• **Assignment**: Check every line of the data below for "xref". Copy each one that has it.

Top of Supplied information

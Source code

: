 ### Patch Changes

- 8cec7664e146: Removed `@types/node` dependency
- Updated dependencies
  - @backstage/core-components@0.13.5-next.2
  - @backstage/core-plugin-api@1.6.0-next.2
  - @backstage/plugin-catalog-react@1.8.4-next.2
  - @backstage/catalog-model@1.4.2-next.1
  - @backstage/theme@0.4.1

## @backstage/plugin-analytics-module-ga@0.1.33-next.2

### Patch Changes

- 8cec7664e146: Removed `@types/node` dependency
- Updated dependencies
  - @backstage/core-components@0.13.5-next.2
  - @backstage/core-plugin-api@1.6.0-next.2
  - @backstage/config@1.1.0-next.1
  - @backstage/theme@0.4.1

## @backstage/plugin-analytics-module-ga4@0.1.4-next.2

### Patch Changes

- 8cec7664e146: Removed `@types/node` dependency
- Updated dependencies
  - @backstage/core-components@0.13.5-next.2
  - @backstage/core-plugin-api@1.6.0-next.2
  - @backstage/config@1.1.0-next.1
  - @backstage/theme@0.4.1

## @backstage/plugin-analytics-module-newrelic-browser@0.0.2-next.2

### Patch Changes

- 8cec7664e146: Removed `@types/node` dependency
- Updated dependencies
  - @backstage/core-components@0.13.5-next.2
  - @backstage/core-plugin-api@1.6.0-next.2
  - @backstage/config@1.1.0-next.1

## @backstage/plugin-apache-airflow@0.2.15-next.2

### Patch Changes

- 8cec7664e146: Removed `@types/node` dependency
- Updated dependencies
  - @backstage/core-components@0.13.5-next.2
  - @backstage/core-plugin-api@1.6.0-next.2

Bottom of Supplied information
Top of Supplied information

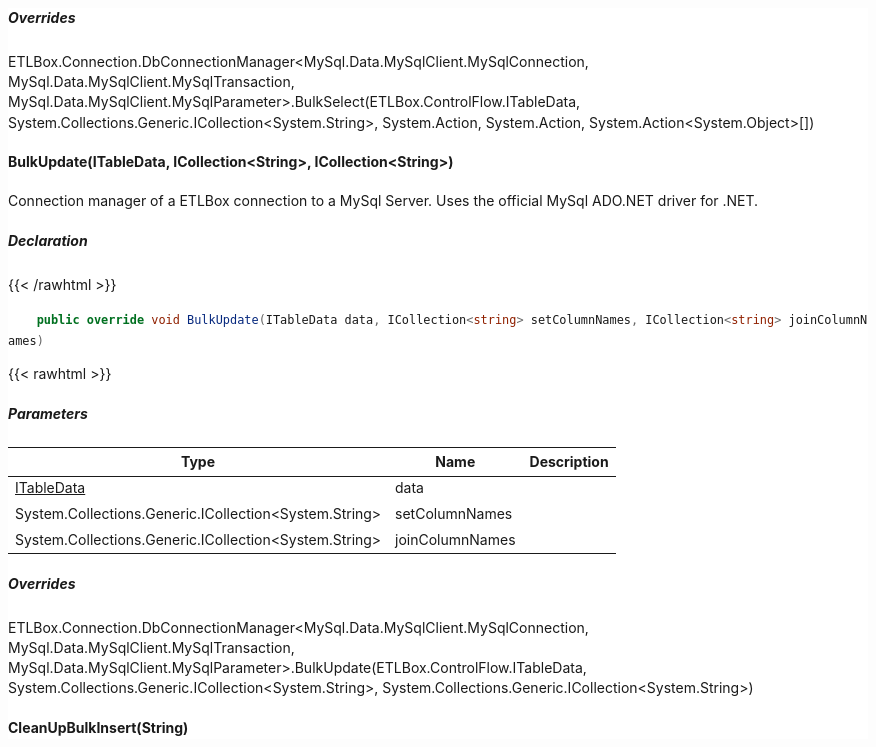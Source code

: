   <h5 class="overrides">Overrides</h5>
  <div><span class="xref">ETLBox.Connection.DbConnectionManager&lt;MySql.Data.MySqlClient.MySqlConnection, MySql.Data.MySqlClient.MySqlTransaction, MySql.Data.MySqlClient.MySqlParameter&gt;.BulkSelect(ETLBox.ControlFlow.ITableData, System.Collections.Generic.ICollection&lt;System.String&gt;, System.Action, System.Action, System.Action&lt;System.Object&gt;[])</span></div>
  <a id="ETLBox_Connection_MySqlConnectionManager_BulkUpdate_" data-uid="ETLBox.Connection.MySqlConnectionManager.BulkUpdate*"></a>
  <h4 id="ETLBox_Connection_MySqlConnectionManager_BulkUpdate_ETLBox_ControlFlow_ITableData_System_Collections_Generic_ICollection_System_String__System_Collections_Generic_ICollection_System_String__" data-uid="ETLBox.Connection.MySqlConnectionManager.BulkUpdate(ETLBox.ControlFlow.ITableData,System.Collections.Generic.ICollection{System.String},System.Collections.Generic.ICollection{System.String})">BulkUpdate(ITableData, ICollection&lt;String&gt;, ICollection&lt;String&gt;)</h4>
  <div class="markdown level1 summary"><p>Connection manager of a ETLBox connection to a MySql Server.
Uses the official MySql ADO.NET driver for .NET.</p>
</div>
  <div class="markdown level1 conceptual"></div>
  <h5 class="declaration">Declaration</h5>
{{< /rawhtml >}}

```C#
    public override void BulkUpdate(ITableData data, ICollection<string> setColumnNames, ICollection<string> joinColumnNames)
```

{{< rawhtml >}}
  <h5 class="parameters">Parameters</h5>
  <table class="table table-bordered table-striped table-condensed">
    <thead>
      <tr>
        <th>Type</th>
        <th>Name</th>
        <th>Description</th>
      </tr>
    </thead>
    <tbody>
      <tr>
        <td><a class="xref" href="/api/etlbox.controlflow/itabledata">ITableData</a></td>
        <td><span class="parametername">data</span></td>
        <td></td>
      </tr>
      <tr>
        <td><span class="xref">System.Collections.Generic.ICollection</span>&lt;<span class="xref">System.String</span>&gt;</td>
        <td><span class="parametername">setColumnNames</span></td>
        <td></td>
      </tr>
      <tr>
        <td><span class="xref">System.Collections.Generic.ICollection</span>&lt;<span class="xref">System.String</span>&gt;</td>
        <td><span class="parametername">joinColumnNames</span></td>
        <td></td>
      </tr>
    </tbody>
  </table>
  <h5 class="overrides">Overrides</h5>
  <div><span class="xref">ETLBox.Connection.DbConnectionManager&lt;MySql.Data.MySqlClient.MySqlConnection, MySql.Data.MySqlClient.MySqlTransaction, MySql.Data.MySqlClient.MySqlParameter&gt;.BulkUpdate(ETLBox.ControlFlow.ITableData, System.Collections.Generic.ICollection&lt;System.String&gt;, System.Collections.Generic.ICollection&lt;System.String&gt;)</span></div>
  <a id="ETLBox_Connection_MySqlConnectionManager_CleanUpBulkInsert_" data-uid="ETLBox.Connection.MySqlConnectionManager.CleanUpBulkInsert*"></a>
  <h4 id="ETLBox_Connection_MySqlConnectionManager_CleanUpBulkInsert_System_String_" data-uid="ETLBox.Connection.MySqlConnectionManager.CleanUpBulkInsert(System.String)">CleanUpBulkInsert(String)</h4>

Bottom of Supplied information

• **Reply to the exercise**:
  <div><span class="xref">ETLBox.Connection.DbConnectionManager&lt;MySql.Data.MySqlClient.MySqlConnection, MySql.Data.MySqlClient.MySqlTransaction, MySql.Data.MySqlClient.MySqlParameter&gt;.BulkSelect(ETLBox.ControlFlow.ITableData, System.Collections.Generic.ICollection&lt;System.String&gt;, System.Action, System.Action, System.Action&lt;System.Object&gt;[])</span></div>
        <td><a class="xref" href="/api/etlbox.controlflow/itabledata">ITableData</a></td>
        <td><span class="xref">System.Collections.Generic.ICollection</span>&lt;<span class="xref">System.String</span>&gt;</td>
        <td><span class="xref">System.Collections.Generic.ICollection</span>&lt;<span class="xref">System.String</span>&gt;</td>
  <div><span class="xref">ETLBox.Connection.DbConnectionManager&lt;MySql.Data.MySqlClient.MySqlConnection, MySql.Data.MySqlClient.MySqlTransaction, MySql.Data.MySqlClient.MySqlParameter&gt;.BulkUpdate(ETLBox.ControlFlow.ITableData, System.Collections.Generic.ICollection&lt;System.String&gt;, System.Collections.Generic.ICollection&lt;System.String&gt;)</span></div>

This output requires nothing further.